Shaanxi Key Laboratory of Intelligent Robots, Xi’an Jiaotong University, Xi’an 710049, China

^*

Author to whom correspondence should be addressed.

Appl. Sci. 2019, 9(22), 4813; https://doi.org/10.3390/app9224813

Submission received: 10 October 2019 / Revised: 1 November 2019 / Accepted: 7 November 2019 / Published: 11 November 2019

(This article belongs to the Section Mechanical Engineering)

Download

Browse Figures

Versions Notes

Abstract

:

Remaining useful life (RUL) prediction is a challenging research task in prognostics and receives extensive attention from academia to industry. This paper proposes a novel deep convolutional neural network (CNN) for RUL prediction. Unlike health indicator-based methods which require the long-term tracking of sensor data from the initial stage, the proposed network aims to utilize data from consecutive time samples at any time interval for RUL prediction. Additionally, a new kernel module for prognostics is designed where the kernels are selected automatically, which can further enhance the feature extraction ability of the network. The effectiveness of the proposed network is validated using the C-MAPSS dataset for aircraft engines provided by NASA. Compared with the state-of-the-art results on the same dataset, the prediction results demonstrate the superiority of the proposed network.

Keywords:

remaining useful life; convolutional neural network; kernel

1. Introduction

As a major task of condition-based maintenance (CBM), health prognostics can predictively maintain equipment, improve the reliability of the machinery and prevent catastrophic consequences [1,2,3,4,5]. The main purpose of health prognostics is to explore the on-going degradation law for the device by feature extraction of the device-related data, and then predict the remaining useful life (RUL) [6]. Consequently, RUL prediction has received more and more attention from academia and industry.

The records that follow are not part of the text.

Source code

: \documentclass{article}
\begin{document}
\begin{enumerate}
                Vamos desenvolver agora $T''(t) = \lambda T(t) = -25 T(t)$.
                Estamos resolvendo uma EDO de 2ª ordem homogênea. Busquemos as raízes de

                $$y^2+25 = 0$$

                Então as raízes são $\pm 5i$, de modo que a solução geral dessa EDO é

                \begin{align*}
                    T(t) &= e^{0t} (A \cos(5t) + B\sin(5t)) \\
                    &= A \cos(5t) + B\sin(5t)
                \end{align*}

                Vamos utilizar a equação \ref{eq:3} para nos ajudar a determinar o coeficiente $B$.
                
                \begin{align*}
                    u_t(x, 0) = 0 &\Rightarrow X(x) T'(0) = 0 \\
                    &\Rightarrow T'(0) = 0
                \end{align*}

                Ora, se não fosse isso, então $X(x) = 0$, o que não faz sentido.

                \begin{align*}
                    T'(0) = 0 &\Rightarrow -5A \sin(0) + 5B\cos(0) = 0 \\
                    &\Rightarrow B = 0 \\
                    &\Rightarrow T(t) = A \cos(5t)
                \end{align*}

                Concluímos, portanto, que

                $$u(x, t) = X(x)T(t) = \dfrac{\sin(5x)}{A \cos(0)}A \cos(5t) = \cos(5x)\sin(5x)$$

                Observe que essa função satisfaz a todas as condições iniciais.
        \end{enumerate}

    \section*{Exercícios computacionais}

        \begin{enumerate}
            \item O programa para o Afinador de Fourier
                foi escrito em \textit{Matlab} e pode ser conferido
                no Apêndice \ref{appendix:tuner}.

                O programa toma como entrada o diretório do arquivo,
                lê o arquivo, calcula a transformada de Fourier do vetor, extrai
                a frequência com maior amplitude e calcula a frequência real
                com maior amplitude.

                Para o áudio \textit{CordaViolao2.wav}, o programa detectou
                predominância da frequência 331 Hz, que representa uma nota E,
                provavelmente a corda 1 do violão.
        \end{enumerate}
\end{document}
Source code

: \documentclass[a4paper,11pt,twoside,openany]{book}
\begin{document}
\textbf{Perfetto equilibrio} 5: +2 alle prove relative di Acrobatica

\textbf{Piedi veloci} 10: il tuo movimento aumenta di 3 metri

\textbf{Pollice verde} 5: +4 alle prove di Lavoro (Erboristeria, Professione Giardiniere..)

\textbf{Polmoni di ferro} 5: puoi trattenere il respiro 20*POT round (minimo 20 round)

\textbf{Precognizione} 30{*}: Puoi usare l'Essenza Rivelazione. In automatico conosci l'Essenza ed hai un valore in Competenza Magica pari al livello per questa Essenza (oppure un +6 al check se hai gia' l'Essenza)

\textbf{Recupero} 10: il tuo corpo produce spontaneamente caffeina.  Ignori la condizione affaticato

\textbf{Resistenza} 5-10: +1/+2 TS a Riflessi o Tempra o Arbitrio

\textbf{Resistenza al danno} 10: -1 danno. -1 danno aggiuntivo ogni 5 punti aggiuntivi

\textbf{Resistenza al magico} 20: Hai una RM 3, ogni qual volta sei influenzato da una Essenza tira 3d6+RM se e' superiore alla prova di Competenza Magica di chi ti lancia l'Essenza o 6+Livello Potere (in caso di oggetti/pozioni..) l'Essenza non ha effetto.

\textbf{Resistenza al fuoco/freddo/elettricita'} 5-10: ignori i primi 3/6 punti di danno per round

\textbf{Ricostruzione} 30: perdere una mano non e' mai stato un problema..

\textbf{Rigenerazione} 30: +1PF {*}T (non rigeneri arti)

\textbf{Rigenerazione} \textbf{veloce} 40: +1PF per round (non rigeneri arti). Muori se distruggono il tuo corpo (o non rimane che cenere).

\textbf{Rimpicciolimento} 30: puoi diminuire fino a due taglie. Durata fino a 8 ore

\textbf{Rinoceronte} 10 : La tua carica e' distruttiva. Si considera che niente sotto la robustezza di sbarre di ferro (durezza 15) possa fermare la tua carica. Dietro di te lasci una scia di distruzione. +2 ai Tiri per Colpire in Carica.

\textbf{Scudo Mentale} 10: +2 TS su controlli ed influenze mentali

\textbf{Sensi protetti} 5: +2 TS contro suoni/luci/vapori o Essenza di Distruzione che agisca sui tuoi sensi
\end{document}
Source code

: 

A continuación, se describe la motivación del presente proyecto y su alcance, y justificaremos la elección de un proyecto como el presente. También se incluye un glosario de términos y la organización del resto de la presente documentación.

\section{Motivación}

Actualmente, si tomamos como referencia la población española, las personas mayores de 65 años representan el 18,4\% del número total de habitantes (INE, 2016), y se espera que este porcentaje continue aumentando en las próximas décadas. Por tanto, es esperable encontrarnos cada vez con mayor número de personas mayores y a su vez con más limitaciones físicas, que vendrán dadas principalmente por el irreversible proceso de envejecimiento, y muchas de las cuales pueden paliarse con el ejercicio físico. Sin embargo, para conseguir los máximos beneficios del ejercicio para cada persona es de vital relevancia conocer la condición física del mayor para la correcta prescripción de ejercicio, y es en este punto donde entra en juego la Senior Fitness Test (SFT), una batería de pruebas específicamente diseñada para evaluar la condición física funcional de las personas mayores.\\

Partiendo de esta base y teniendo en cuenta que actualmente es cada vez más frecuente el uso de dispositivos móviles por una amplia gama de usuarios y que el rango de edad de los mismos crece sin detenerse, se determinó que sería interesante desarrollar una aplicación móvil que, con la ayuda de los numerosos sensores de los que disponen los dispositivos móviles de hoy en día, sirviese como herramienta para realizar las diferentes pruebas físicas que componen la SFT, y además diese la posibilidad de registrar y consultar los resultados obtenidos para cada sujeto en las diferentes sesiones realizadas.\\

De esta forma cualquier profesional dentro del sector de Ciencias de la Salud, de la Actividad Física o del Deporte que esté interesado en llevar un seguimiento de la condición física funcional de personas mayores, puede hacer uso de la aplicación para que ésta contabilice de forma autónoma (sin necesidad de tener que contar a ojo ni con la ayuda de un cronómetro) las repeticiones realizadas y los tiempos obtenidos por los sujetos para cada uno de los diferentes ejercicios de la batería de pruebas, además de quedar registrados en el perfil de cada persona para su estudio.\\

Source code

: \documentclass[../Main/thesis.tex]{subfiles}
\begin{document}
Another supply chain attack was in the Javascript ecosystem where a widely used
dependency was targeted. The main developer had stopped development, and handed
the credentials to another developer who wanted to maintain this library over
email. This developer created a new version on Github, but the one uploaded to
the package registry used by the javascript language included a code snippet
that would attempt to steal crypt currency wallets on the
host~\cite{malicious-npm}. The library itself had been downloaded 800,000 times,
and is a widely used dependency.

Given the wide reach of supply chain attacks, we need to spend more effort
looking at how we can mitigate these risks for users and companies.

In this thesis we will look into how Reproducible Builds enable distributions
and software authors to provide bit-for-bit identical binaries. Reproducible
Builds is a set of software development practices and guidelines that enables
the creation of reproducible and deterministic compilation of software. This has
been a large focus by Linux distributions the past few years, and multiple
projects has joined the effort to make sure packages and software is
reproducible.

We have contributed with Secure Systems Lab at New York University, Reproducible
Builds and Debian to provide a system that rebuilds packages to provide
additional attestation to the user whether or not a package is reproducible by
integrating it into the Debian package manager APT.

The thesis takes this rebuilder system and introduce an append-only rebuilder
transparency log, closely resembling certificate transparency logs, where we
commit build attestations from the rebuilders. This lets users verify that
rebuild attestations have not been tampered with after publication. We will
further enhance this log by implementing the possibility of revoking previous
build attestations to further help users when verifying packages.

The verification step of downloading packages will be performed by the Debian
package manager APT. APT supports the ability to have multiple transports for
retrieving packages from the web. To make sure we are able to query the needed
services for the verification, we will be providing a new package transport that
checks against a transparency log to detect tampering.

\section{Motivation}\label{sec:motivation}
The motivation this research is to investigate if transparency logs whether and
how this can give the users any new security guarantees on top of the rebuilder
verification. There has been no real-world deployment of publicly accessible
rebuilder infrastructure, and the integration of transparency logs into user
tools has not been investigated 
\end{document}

RUL prediction methods can be classified into two categories: model-driven methods and data-driven methods. The model-driven methods aim to derive the degradation process of a machine by setting up mathematical or physical models [7]. With the commonly used models such as the Markov process model, the Winner process model and the Gaussian mixture model, the RUL can be predicted [8]. However, such methods rely on robust physical or mathematical models, which are difficult to obtain owing to the complex environment [9]. Data-driven methods establish the relationship between the acquired data and RUL through data mining, which can be more accurate with the real-time monitoring data. In recent years, a number of effective data-driven algorithms have been proposed and achieved good results, mainly including: neural networks [10], support vector regression (SVR) [11] and gaussian process regression (GPR) [12].

Generally, data-driven methods consist of three stages: data acquisition, health indicator (HI) construction and RUL prediction [13,14,15,16]. By learning the deterioration curve of HIs, the time it takes for the current HI to reach the pre-set failure threshold (i.e., RUL) is estimated. Louen et al. [17] proposed a new health indicator creation approach using binary support vector machine classifier and calculated the RUL through an identified Weibull function. Guo et al. [6,18] applied neural networks to the construction of health indicators and the RUL was obtained by the particle filter. Malhotra et al. [19] constructed a long short-term memory-based encoder-decoder (LSTM-ED) scheme to obtain an unsupervised health indicator (HI).

Generally, the prediction accuracy of RUL is seriously affected by the quality of the constructed HIs [20,21]. The current HI construction methods are perplexed by different amplitude ranges of statistical features, which leads to unifying the failure threshold difficultly under different working conditions [9,18]. In addition, as shown in Figure 1a, prediction methods based on HIs depend on long-term tracking of equipment from the initial to the current time, which is impractical in some cases.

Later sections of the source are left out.